Document images with source code
==========
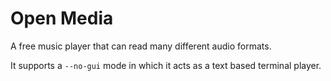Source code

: # Open Media

A free music player that can read many different audio formats.

It supports a `--no-gui` mode in which it acts as a text based terminal player.
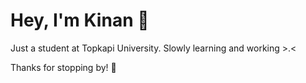 # Hey, I'm Kinan 👋

Just a student at Topkapi University. Slowly learning and working >.<

Thanks for stopping by! 🌱
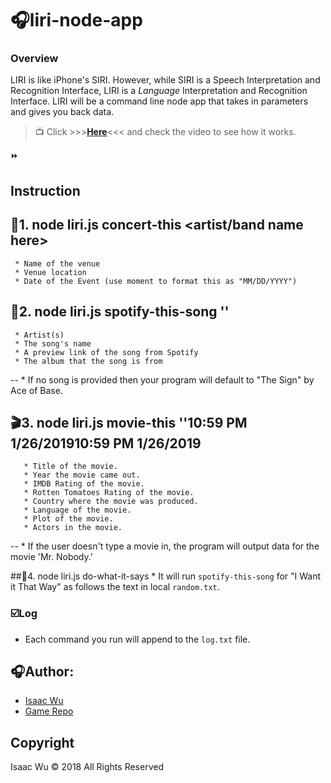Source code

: # :headphones:liri-node-app

### Overview
LIRI is like iPhone's SIRI. However, while SIRI is a Speech Interpretation and Recognition Interface, LIRI is a _Language_ Interpretation and Recognition Interface. LIRI will be a command line node app that takes in parameters and gives you back data.

> :tv:
> Click  >>>**[Here](https://youtu.be/F9wBMugsnOE)**<<<  and check the video to see how it works.

:fast_forward:

## Instruction

##  :guitar:1. node liri.js concert-this <artist/band name here>
     * Name of the venue
     * Venue location
     * Date of the Event (use moment to format this as "MM/DD/YYYY")

## :microphone:2. node liri.js spotify-this-song '<song name here>'
     * Artist(s)
     * The song's name
     * A preview link of the song from Spotify
     * The album that the song is from

--    * If no song is provided then your program will default to "The Sign" by Ace of Base.

## :clapper:3. node liri.js movie-this '<movie name here>'10:59 PM 1/26/201910:59 PM 1/26/2019
       * Title of the movie.
       * Year the movie came out.
       * IMDB Rating of the movie.
       * Rotten Tomatoes Rating of the movie.
       * Country where the movie was produced.
       * Language of the movie.
       * Plot of the movie.
       * Actors in the movie.

--   * If the user doesn't type a movie in, the program will output data for the movie 'Mr. Nobody.'

##:page_facing_up:4. node liri.js do-what-it-says
     * It will run `spotify-this-song` for "I Want it That Way" as follows the text in local `random.txt`.

### :ballot_box_with_check:Log
* Each command you run will append to the `log.txt` file.

## :headphones:Author:
* [Isaac Wu](https://github.com/squall2046)
* [Game Repo](https://github.com/squall2046/liri-node-app)

## Copyright
Isaac Wu © 2018 All Rights Reserved


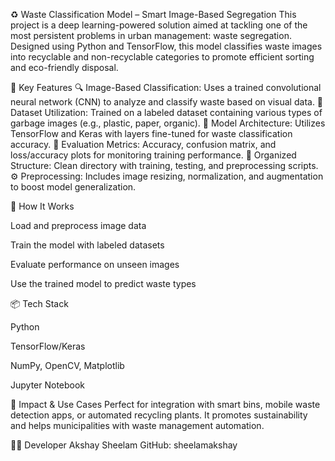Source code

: ♻️ Waste Classification Model – Smart Image-Based Segregation
This project is a deep learning-powered solution aimed at tackling one of the most persistent problems in urban management: waste segregation. Designed using Python and TensorFlow, this model classifies waste images into recyclable and non-recyclable categories to promote efficient sorting and eco-friendly disposal.

📂 Key Features
🔍 Image-Based Classification: Uses a trained convolutional neural network (CNN) to analyze and classify waste based on visual data.
📸 Dataset Utilization: Trained on a labeled dataset containing various types of garbage images (e.g., plastic, paper, organic).
🧠 Model Architecture: Utilizes TensorFlow and Keras with layers fine-tuned for waste classification accuracy.
🧪 Evaluation Metrics: Accuracy, confusion matrix, and loss/accuracy plots for monitoring training performance.
📁 Organized Structure: Clean directory with training, testing, and preprocessing scripts.
⚙️ Preprocessing: Includes image resizing, normalization, and augmentation to boost model generalization.

🚀 How It Works

Load and preprocess image data

Train the model with labeled datasets

Evaluate performance on unseen images

Use the trained model to predict waste types

📦 Tech Stack

Python

TensorFlow/Keras

NumPy, OpenCV, Matplotlib

Jupyter Notebook

🌱 Impact & Use Cases
Perfect for integration with smart bins, mobile waste detection apps, or automated recycling plants. It promotes sustainability and helps municipalities with waste management automation.

👨‍💻 Developer
Akshay Sheelam
GitHub: sheelamakshay
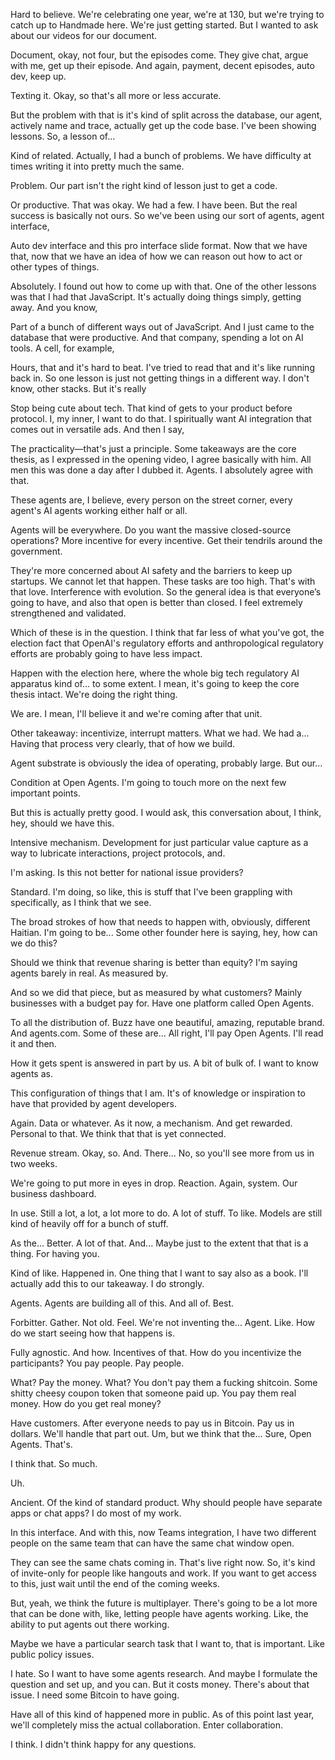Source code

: Hard to believe. We're celebrating one year, we're at 130, but we're trying to catch up to Handmade here. We're just getting started. But I wanted to ask about our videos for our document.

Document, okay, not four, but the episodes come. They give chat, argue with me, get up their episode. And again, payment, decent episodes, auto dev, keep up.

Texting it. Okay, so that's all more or less accurate.

But the problem with that is it's kind of split across the database, our agent, actively name and trace, actually get up the code base. I've been showing lessons. So, a lesson of...

Kind of related. Actually, I had a bunch of problems. We have difficulty at times writing it into pretty much the same.

Problem. Our part isn't the right kind of lesson just to get a code.

Or productive. That was okay. We had a few. I have been. But the real success is basically not ours. So we've been using our sort of agents, agent interface,

Auto dev interface and this pro interface slide format. Now that we have that, now that we have an idea of how we can reason out how to act or other types of things.

Absolutely. I found out how to come up with that. One of the other lessons was that I had that JavaScript. It's actually doing things simply, getting away. And you know,

Part of a bunch of different ways out of JavaScript. And I just came to the database that were productive. And that company, spending a lot on AI tools. A cell, for example,

Hours, that and it's hard to beat. I've tried to read that and it's like running back in. So one lesson is just not getting things in a different way. I don't know, other stacks. But it's really

Stop being cute about tech. That kind of gets to your product before protocol. I, my inner, I want to do that. I spiritually want AI integration that comes out in versatile ads. And then I say,

The practicality—that's just a principle. Some takeaways are the core thesis, as I expressed in the opening video, I agree basically with him. All men this was done a day after I dubbed it. Agents. I absolutely agree with that.

These agents are, I believe, every person on the street corner, every agent's AI agents working either half or all.

Agents will be everywhere. Do you want the massive closed-source operations? More incentive for every incentive. Get their tendrils around the government.

They're more concerned about AI safety and the barriers to keep up startups. We cannot let that happen. These tasks are too high. That's with that love. Interference with evolution. So the general idea is that everyone’s going to have, and also that open is better than closed. I feel extremely strengthened and validated.

Which of these is in the question. I think that far less of what you've got, the election fact that OpenAI's regulatory efforts and anthropological regulatory efforts are probably going to have less impact.

Happen with the election here, where the whole big tech regulatory AI apparatus kind of... to some extent. I mean, it's going to keep the core thesis intact. We're doing the right thing.

We are. I mean, I'll believe it and we're coming after that unit.

Other takeaway: incentivize, interrupt matters. What we had. We had a... Having that process very clearly, that of how we build.

Agent substrate is obviously the idea of operating, probably large. But our...

Condition at Open Agents. I'm going to touch more on the next few important points.

But this is actually pretty good. I would ask, this conversation about, I think, hey, should we have this.

Intensive mechanism. Development for just particular value capture as a way to lubricate interactions, project protocols, and.

I'm asking. Is this not better for national issue providers?

Standard. I'm doing, so like, this is stuff that I've been grappling with specifically, as I think that we see.

The broad strokes of how that needs to happen with, obviously, different Haitian. I'm going to be... Some other founder here is saying, hey, how can we do this?

Should we think that revenue sharing is better than equity? I'm saying agents barely in real. As measured by.

And so we did that piece, but as measured by what customers? Mainly businesses with a budget pay for. Have one platform called Open Agents.

To all the distribution of. Buzz have one beautiful, amazing, reputable brand. And agents.com. Some of these are... All right, I'll pay Open Agents. I'll read it and then.

How it gets spent is answered in part by us. A bit of bulk of. I want to know agents as.

This configuration of things that I am. It's of knowledge or inspiration to have that provided by agent developers.

Again. Data or whatever. As it now, a mechanism. And get rewarded. Personal to that. We think that that is yet connected.

Revenue stream. Okay, so. And. There... No, so you'll see more from us in two weeks.

We're going to put more in eyes in drop. Reaction. Again, system. Our business dashboard.

In use. Still a lot, a lot, a lot more to do. A lot of stuff. To like. Models are still kind of heavily off for a bunch of stuff.

As the... Better. A lot of that. And... Maybe just to the extent that that is a thing. For having you.

Kind of like. Happened in. One thing that I want to say also as a book. I'll actually add this to our takeaway. I do strongly.

Agents. Agents are building all of this. And all of. Best.

Forbitter. Gather. Not old. Feel. We're not inventing the... Agent. Like. How do we start seeing how that happens is.

Fully agnostic. And how. Incentives of that. How do you incentivize the participants? You pay people. Pay people.

What? Pay the money. What? You don't pay them a fucking shitcoin. Some shitty cheesy coupon token that someone paid up. You pay them real money. How do you get real money?

Have customers. After everyone needs to pay us in Bitcoin. Pay us in dollars. We'll handle that part out. Um, but we think that the... Sure, Open Agents. That's.

I think that. So much.

Uh.

Ancient. Of the kind of standard product. Why should people have separate apps or chat apps? I do most of my work.

In this interface. And with this, now Teams integration, I have two different people on the same team that can have the same chat window open.

They can see the same chats coming in. That's live right now. So, it's kind of invite-only for people like hangouts and work. If you want to get access to this, just wait until the end of the coming weeks.

But, yeah, we think the future is multiplayer. There's going to be a lot more that can be done with, like, letting people have agents working. Like, the ability to put agents out there working.

Maybe we have a particular search task that I want to, that is important. Like public policy issues.

I hate. So I want to have some agents research. And maybe I formulate the question and set up, and you can. But it costs money. There's about that issue. I need some Bitcoin to have going.

Have all of this kind of happened more in public. As of this point last year, we'll completely miss the actual collaboration. Enter collaboration.

I think. I didn't think happy for any questions.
==========
Exercise requirements
Return the opening line of the data above and every line after it up to and including the line that holds "### Overview"; pictures stay out.

Your solution
Source code

: # Open Media

A free music player that can read many different audio formats.

It supports a `--no-gui` mode in which it acts as a text based terminal player.
 # Hey, I'm Kinan 👋

Just a student at Topkapi University. Slowly learning and working >.<

Thanks for stopping by! 🌱
Source code

: # :headphones:liri-node-app

### Overview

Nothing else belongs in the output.